(Exercise): Copy nothing but the lines below running from the line containing "(Horseshoe Map)" through the line containing "the horseshoe map.", both end lines included.

== Records to use ==

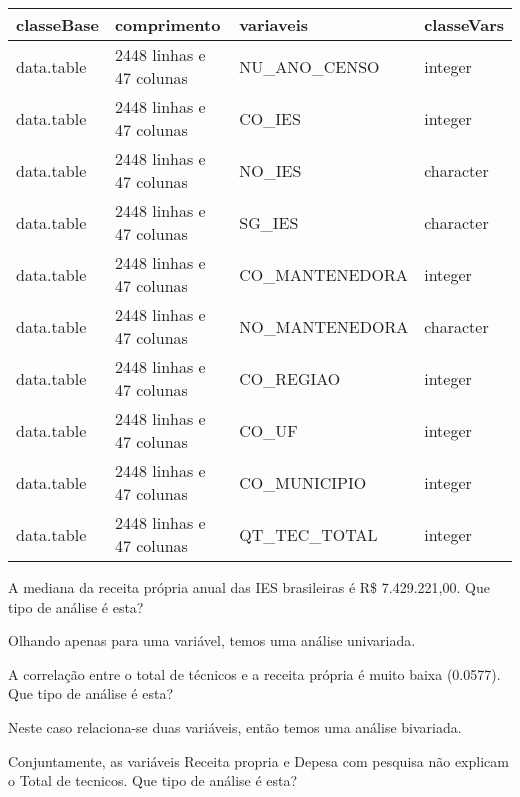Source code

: \documentclass[11pt,]{style/krantz}
\theoremstyle{definition}
\theoremstyle{definition}
\theoremstyle{definition}
\theoremstyle{remark}
\let\BeginKnitrBlock\begin \let\EndKnitrBlock\end
\begin{document}
\begin{table}[!h]
\centering
\begin{tabular}{llll}
\toprule
classeBase & comprimento & variaveis & classeVars\\
\midrule
data.table & 2448 linhas e 47 colunas & NU\_ANO\_CENSO & integer\\
data.table & 2448 linhas e 47 colunas & CO\_IES & integer\\
data.table & 2448 linhas e 47 colunas & NO\_IES & character\\
data.table & 2448 linhas e 47 colunas & SG\_IES & character\\
data.table & 2448 linhas e 47 colunas & CO\_MANTENEDORA & integer\\
\addlinespace
data.table & 2448 linhas e 47 colunas & NO\_MANTENEDORA & character\\
data.table & 2448 linhas e 47 colunas & CO\_REGIAO & integer\\
data.table & 2448 linhas e 47 colunas & CO\_UF & integer\\
data.table & 2448 linhas e 47 colunas & CO\_MUNICIPIO & integer\\
data.table & 2448 linhas e 47 colunas & QT\_TEC\_TOTAL & integer\\
\bottomrule
\end{tabular}
\end{table}

\BeginKnitrBlock{exercise}
\protect\hypertarget{exr:unnamed-chunk-25}{}{\label{exr:unnamed-chunk-25} }A mediana da receita própria anual das IES brasileiras é R\$ 7.429.221,00. Que tipo de análise é esta?
\EndKnitrBlock{exercise}

\BeginKnitrBlock{solution}
\iffalse{} {Solução. } \fi{}Olhando apenas para uma variável, temos uma análise univariada.
\EndKnitrBlock{solution}

\BeginKnitrBlock{exercise}
\protect\hypertarget{exr:unnamed-chunk-27}{}{\label{exr:unnamed-chunk-27} }A correlação entre o total de técnicos e a receita própria é muito baixa (0.0577). Que tipo de análise é esta?
\EndKnitrBlock{exercise}

\BeginKnitrBlock{solution}
\iffalse{} {Solução. } \fi{}Neste caso relaciona-se duas variáveis, então temos uma análise bivariada.
\EndKnitrBlock{solution}

\BeginKnitrBlock{exercise}
\protect\hypertarget{exr:unnamed-chunk-29}{}{\label{exr:unnamed-chunk-29} }Conjuntamente, as variáveis Receita propria e Depesa com pesquisa não explicam o Total de tecnicos. Que tipo de análise é esta?
\EndKnitrBlock{exercise}
\end{document}

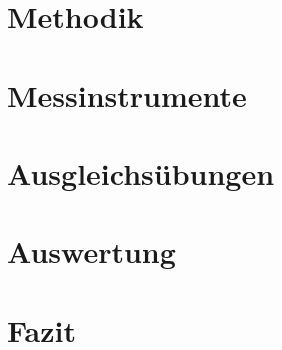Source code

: \section{Methodik}


\section{Messinstrumente}


\section{Ausgleichsübungen}


\section{Auswertung}


\section{Fazit}


% 



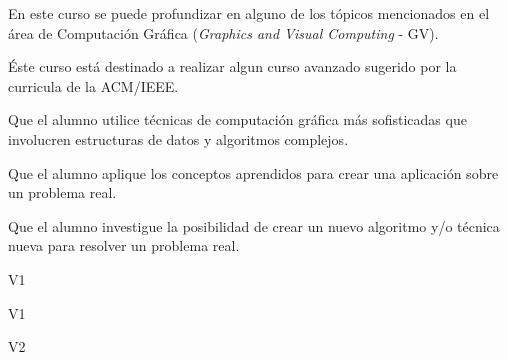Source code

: \begin{syllabus}


\begin{justification}
En este curso se puede profundizar en alguno de los tópicos
mencionados en el área de Computación Gráfica (\textit{Graphics and Visual
Computing} - GV).

Éste curso está destinado a realizar algun curso avanzado sugerido por la curricula de la ACM/IEEE. \cite{Foley13,Hearn90}
\end{justification}

\begin{goals}
\item Que el alumno utilice técnicas de computación gráfica más sofisticadas que involucren estructuras de datos y algoritmos complejos.
\item Que el alumno aplique los conceptos aprendidos para crear una aplicación sobre un problema real.
\item Que el alumno investigue la posibilidad de crear un nuevo algoritmo y/o técnica nueva para resolver un problema real.
\end{goals}

\begin{outcomes}{V1}
    \item {}
    \item {}
    \item {}
\end{outcomes}

\begin{specificoutcomes}{V1}
    \item {}
    \item {}
    \item {}
\end{specificoutcomes}

\begin{outcomes}{V2}
    \item {}
    \item {}
    \item {}
    \item {}
\end{outcomes}


\end{syllabus}
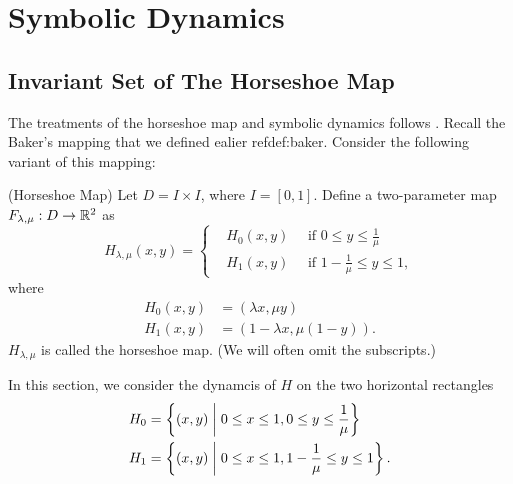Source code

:\documentclass[12pt,twoside]{book}
\begin{document}
\chapter{Symbolic Dynamics}

\section{Invariant Set of The Horseshoe Map}
The treatments of the horseshoe map and symbolic dynamics follows \citet{wiggins}.
Recall the Baker's mapping that we defined ealier ref{def:baker}.
Consider the following variant of this mapping:
\begin{definition}
  (Horseshoe Map)
  Let $D = I \times I$, where $I = [0,1]$.
  Define a two-parameter map $F_{\lambda, \mu}: D \to \mathbb{R}^2$ as
  \begin{equation*}
    H_{\lambda, \mu}(x,y) =
    \begin{cases}
      &H_0(x,y) \quad\mbox{ if } 0 \leq y \leq \frac{1}{\mu}   \\
      &H_1(x,y) \quad\mbox{ if } 1 - \frac{1}{\mu} \leq y \leq 1,
    \end{cases}
  \end{equation*}
  where
  \begin{align*}
    H_0(x,y) &= (\lambda x, \mu y)  \\
    H_1(x,y) &= (1 - \lambda x, \mu(1 - y)).
  \end{align*}
  $H_{\lambda, \mu}$ is called the horseshoe map.
  (We will often omit the subscripts.)
\end{definition}
In this section, we consider the dynamcis of $H$ on the two horizontal rectangles 
\begin{align*}
  H_0 &= \left \{ (x,y) \mathrel{} \middle| \mathrel{}  0 \leq x \leq 1, 0 \leq y \leq \frac{1}{\mu} \right \}  \\
  H_1 &= \left \{ (x,y) \mathrel{} \middle| \mathrel{}  0 \leq x \leq 1, 1 - \frac{1}{\mu} \leq y \leq 1 \right \}.
\end{align*}
\end{document}
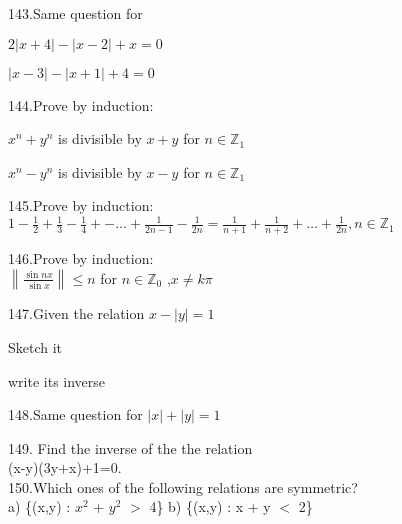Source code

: \documentclass[11pt]{amsbook}
\begin{document}
143.Same question for \\

\begin{hEnumerateAlpha}
\item $ 2|x+4|-|x-2|+x=0$
\item $|x-3|-|x+1|+4=0$
\end{hEnumerateAlpha}

        144.Prove by induction:\\

\begin{hEnumerateAlpha}
\item $x^n+y^n$ is divisible by $x+y$ for $n\in \mathbb{Z}_1$
\item $x^n-y^n$ is divisible by $x-y$ for $n\in \mathbb{Z}_1$
\end{hEnumerateAlpha}

145.Prove by induction:\\

$1-\frac{1}{2}+\frac{1}{3}-\frac{1}{4}+ - \ldots +\frac{1}{2n-1} -\frac{1}{2n}=\frac{1}{n+1}+\frac{1}{n+2}+ \ldots +\frac{1}{2n},n\in \mathbb{Z}_1$ 


146.Prove by induction:\\

$ \left\| \frac{\sin nx}{\sin x} \right\| \leqslant n$ for $n\in \mathbb{Z}_0$ ,$ x \not= k\pi$


147.Given the relation $x-|y|=1$ \\

\begin{hEnumerateAlpha}
\item Sketch it
\item write its inverse
\end{hEnumerateAlpha}


148.Same question for $|x|+|y|=1$


149. Find the inverse of the the relation \\

\hspace{1 cm}(x-y)(3y+x)+1=0. \\

150.Which ones of the following relations are symmetric? \\

\hspace{1 cm} a) \{(x,y) : $x^{2}$ + $y^{2}$ $>$ 4\} \hspace{1 cm} b) \{(x,y) : x + y $<$ 2\}   \\
\end{document}
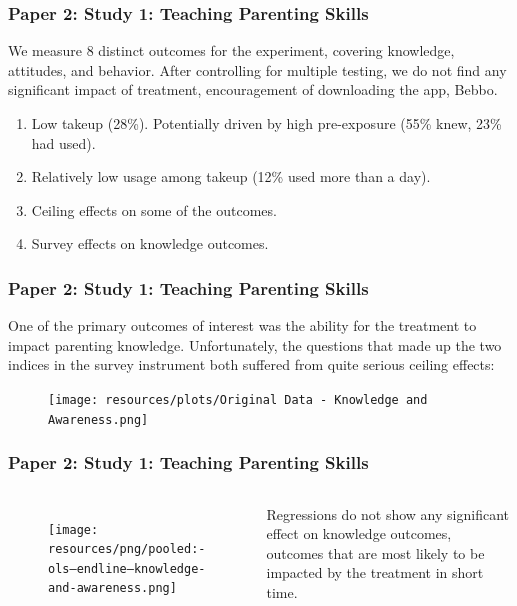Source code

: \documentclass[aspectratio=169]{beamer}
\begin{document}
\begin{frame}
\frametitle{Paper 2: Study 1: Teaching Parenting Skills} 

We measure 8 distinct outcomes for the experiment, covering knowledge, attitudes, and behavior. After controlling for multiple testing, we do not find any significant impact of treatment, encouragement of downloading the app, Bebbo.

\begin{enumerate}
\item Low takeup (28\%). Potentially driven by high pre-exposure (55\% knew, 23\% had used). 
\item Relatively low usage among takeup (12\% used more than a day). 
\item Ceiling effects on some of the outcomes.
\item Survey effects on knowledge outcomes. 
\end{enumerate}

\end{frame}


\begin{frame}
\frametitle{Paper 2: Study 1: Teaching Parenting Skills} 

One of the primary outcomes of interest was the ability for the treatment to impact parenting knowledge. Unfortunately, the questions that made up the two indices in the survey instrument both suffered from quite serious ceiling effects: 
\begin{figure}[H]
\texttt{[image: resources/plots/Original Data - Knowledge and Awareness.png]}  
\end{figure}   

\end{frame}

\begin{frame}
\frametitle{Paper 2: Study 1: Teaching Parenting Skills} 


\begin{columns}

\begin{figure}[H]
\texttt{[image: resources/png/pooled:-ols---endline---knowledge-and-awareness.png]}  
\end{figure} 

Regressions do not show any significant effect on knowledge outcomes, outcomes that are most likely to be impacted by the treatment in short time. 

\end{columns}

\end{frame}
\end{document}
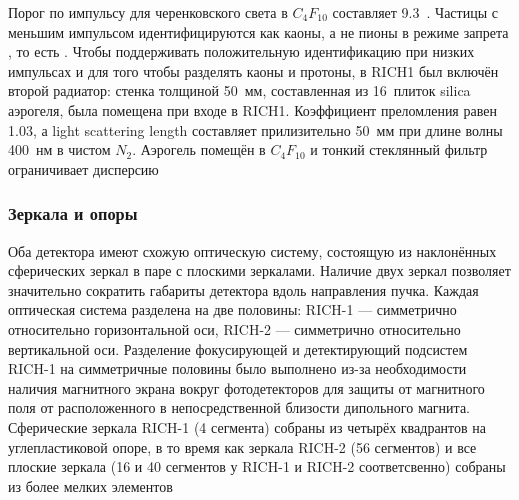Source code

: 
Порог по импульсу для черенковского света в $C_{4}F_{10}$ составляет 9.3~\GeVoverC. Частицы с меньшим импульсом идентифицируются как каоны, а не пионы в режиме запрета \todo, то есть \todo.
Чтобы поддерживать положительную идентификацию при низких импульсах и для того чтобы разделять каоны и протоны, в RICH1 был включён второй радиатор: стенка толщиной 50~мм, составленная из 16~плиток silica аэрогеля, была помещена при входе в RICH1. Коэффициент преломления равен 1.03, а light scattering length \todo составляет прилизительно 50~мм при длине волны 400~нм в чистом $N_2$. Аэрогель помещён в $C_{4}F_{10}$ \todo и тонкий стеклянный фильтр ограничивает дисперсию \todo


\subsubsection{Зеркала и опоры}

Оба детектора имеют схожую оптическую систему, состоящую из наклонённых сферических зеркал в паре с плоскими зеркалами. Наличие двух зеркал позволяет значительно сократить габариты детектора вдоль направления пучка. Каждая оптическая система разделена на две половины: \mbox{RICH-1} --- симметрично относительно горизонтальной оси, \mbox{RICH-2} --- симметрично относительно вертикальной оси. Разделение фокусирующей и детектирующий подсистем \mbox{RICH-1} на симметричные половины было выполнено из-за необходимости наличия магнитного экрана вокруг фотодетекторов для защиты от магнитного поля от расположенного в непосредственной близости дипольного магнита.
Сферические зеркала \mbox{RICH-1} (4 сегмента) собраны из четырёх квадрантов на углепластиковой опоре, в то время как зеркала \mbox{RICH-2} (56 сегментов) и все плоские зеркала (16 и 40 сегментов у \mbox{RICH-1} и \mbox{RICH-2} соответсвенно) собраны из более мелких элементов \todo

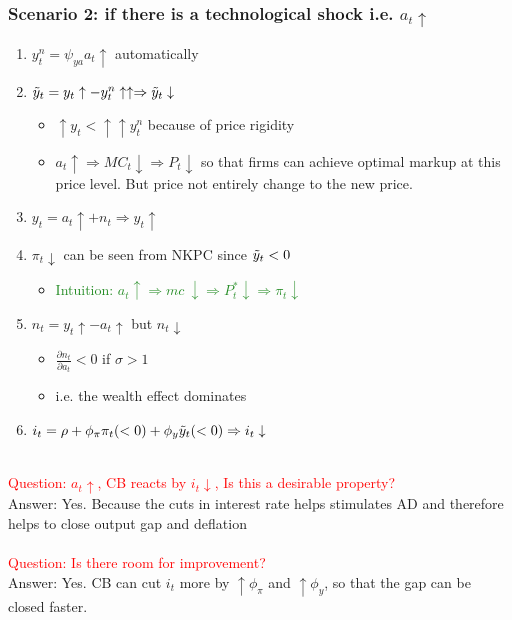 \documentclass{article}
\begin{document}
\subsubsection{Scenario 2: if there is a technological shock i.e. $a_t \uparrow$}
\begin{enumerate}
    \item $y_t^n = \psi_{ya}a_t\uparrow$ automatically
    \item $\Tilde{y}_t = y_t \uparrow - y_t^n\uparrow\uparrow \Rightarrow \Tilde{y}_t \downarrow$
    \begin{itemize}
        \item $\uparrow y_t < \uparrow\uparrow y_t^n$ because of price rigidity
        \item $a_t \uparrow \Rightarrow MC_t \downarrow \Rightarrow P_t \downarrow$ so that firms can achieve optimal markup at this price level. But price not entirely change to the new price.
    \end{itemize}
    \item $y_t = a_t \uparrow + n_t \Rightarrow y_t \uparrow$
    \item $\pi_t \downarrow$ can be seen from NKPC since $\Tilde{y}_t < 0$
    \begin{itemize}
        \item \textcolor{ForestGreen}{Intuition: $a_t \uparrow \Rightarrow mc\ \downarrow \Rightarrow P_t^*\downarrow \Rightarrow \pi_t \downarrow$}
    \end{itemize}
    \item $n_t = y_t \uparrow - a_t \uparrow$ but $n_t \downarrow$
    \begin{itemize}
        \item $\frac{\partial n_t}{\partial a_t} < 0$ if $\sigma > 1$
        \item i.e. the wealth effect dominates
    \end{itemize}
    \item $i_t = \rho + \phi_\pi \pi_t(<0) + \phi_y \Tilde{y}_t (<0) \Rightarrow i_t \downarrow$
\end{enumerate}
\\
\textcolor{red}{Question: $a_t \uparrow$, CB reacts by $i_t \downarrow$, Is this a desirable property?}\\
{\color{red}Answer: Yes. Because the cuts in interest rate helps stimulates AD and therefore helps to close output gap and deflation}\\
\\
\textcolor{red}{Question: Is there room for improvement?}\\
{\color{red}Answer: Yes. CB can cut $i_t$ more by $\uparrow \phi_\pi$ and $\uparrow \phi_y$, so that the gap can be closed faster.} 
\end{document}
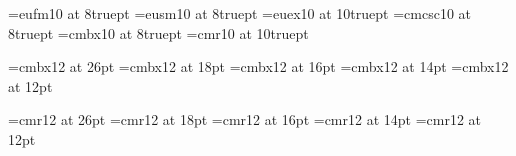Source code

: % 
% 

\loadeufm     %

\loadmsam
\loadmsbm


\font\footmi=eufm10 at 8truept
\font\footsu=eusm10 at 8truept
\font\footex=euex10 at 10truept
\font\footsc=cmcsc10 at 8truept
\font\footbf=cmbx10 at 8truept
\font\footrm=cmr10 at 10truept

\font\hugebf=cmbx12 at 26pt
\font\Bigbf=cmbx12  at 18pt
\font\bigbf=cmbx12  at 16pt
\font\Medbf=cmbx12  at 14pt
\font\medbf=cmbx12  at 12pt

\font\hugerm=cmr12 at 26pt
\font\Bigrm=cmr12  at 18pt
\font\bigrm=cmr12  at 16pt
\font\Medrm=cmr12  at 14pt
\font\medrm=cmr12  at 12pt

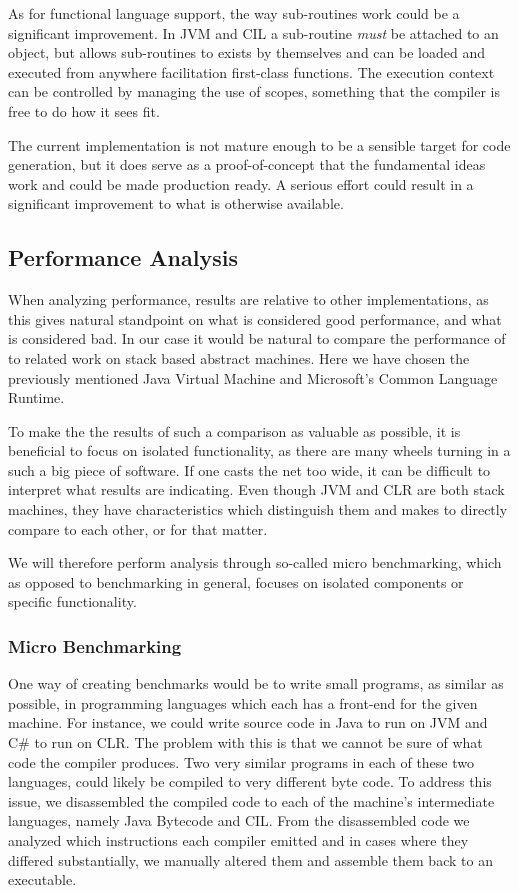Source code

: As for functional language support, the way sub-routines work could be a
significant improvement. In JVM and CIL a sub-routine \emph{must} be attached to
an object, but \thename{} allows sub-routines to exists by themselves and can be
loaded and executed from anywhere facilitation first-class functions. The
execution context can be controlled by managing the use of scopes, something
that the compiler is free to do how it sees fit.

The current implementation is not mature enough to be a sensible target for code
generation, but it does serve as a proof-of-concept that the fundamental ideas
work and could be made production ready. A serious effort could result in a
significant improvement to what is otherwise available.

\subsection{Performance Analysis}

When analyzing performance, results are relative to other implementations, as
this gives natural standpoint on what is considered good performance, and what
is considered bad. In our case it would be natural to compare the performance of
\thename{} to related work on stack based abstract machines. Here we have chosen
the previously mentioned Java Virtual Machine and Microsoft's Common Language
Runtime.

To make the the results of such a comparison as valuable as possible, it is
beneficial to focus on isolated functionality, as there are many wheels turning
in a such a big piece of software. If one casts the net too wide, it can be
difficult to interpret what results are indicating. Even though JVM and CLR are
both stack machines, they have characteristics which distinguish them and makes
to directly compare to each other, or \thename{} for that matter. %

We will therefore perform analysis through so-called micro benchmarking, which
as opposed to benchmarking in general, focuses on isolated components or
specific functionality.

\subsubsection{Micro Benchmarking}

One way of creating benchmarks would be to write small programs, as similar as
possible, in programming languages which each has a front-end for the given
machine. For instance, we could write source code in Java to run on JVM and C\#
to run on CLR. The problem with this is that we cannot be sure of what code the
compiler produces. Two very similar programs in each of these two languages,
could likely be compiled to very different byte code. To address this issue, we
disassembled the compiled code to each of the machine's intermediate languages,
namely Java Bytecode and CIL. From the disassembled code we analyzed which
instructions each compiler emitted and in cases where they differed
substantially, we manually altered them and assemble them back to an executable.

===

(Finished exercise):
  (Horseshoe Map)
  Let $D = I \times I$, where $I = [0,1]$.
  Define a two-parameter map $F_{\lambda, \mu}: D \to \mathbb{R}^2$ as
  \begin{equation*}
    H_{\lambda, \mu}(x,y) =
    \begin{cases}
      &H_0(x,y) \quad\mbox{ if } 0 \leq y \leq \frac{1}{\mu}   \\
      &H_1(x,y) \quad\mbox{ if } 1 - \frac{1}{\mu} \leq y \leq 1,
    \end{cases}
  \end{equation*}
  where
  \begin{align*}
    H_0(x,y) &= (\lambda x, \mu y)  \\
    H_1(x,y) &= (1 - \lambda x, \mu(1 - y)).
  \end{align*}
  $H_{\lambda, \mu}$ is called the horseshoe map.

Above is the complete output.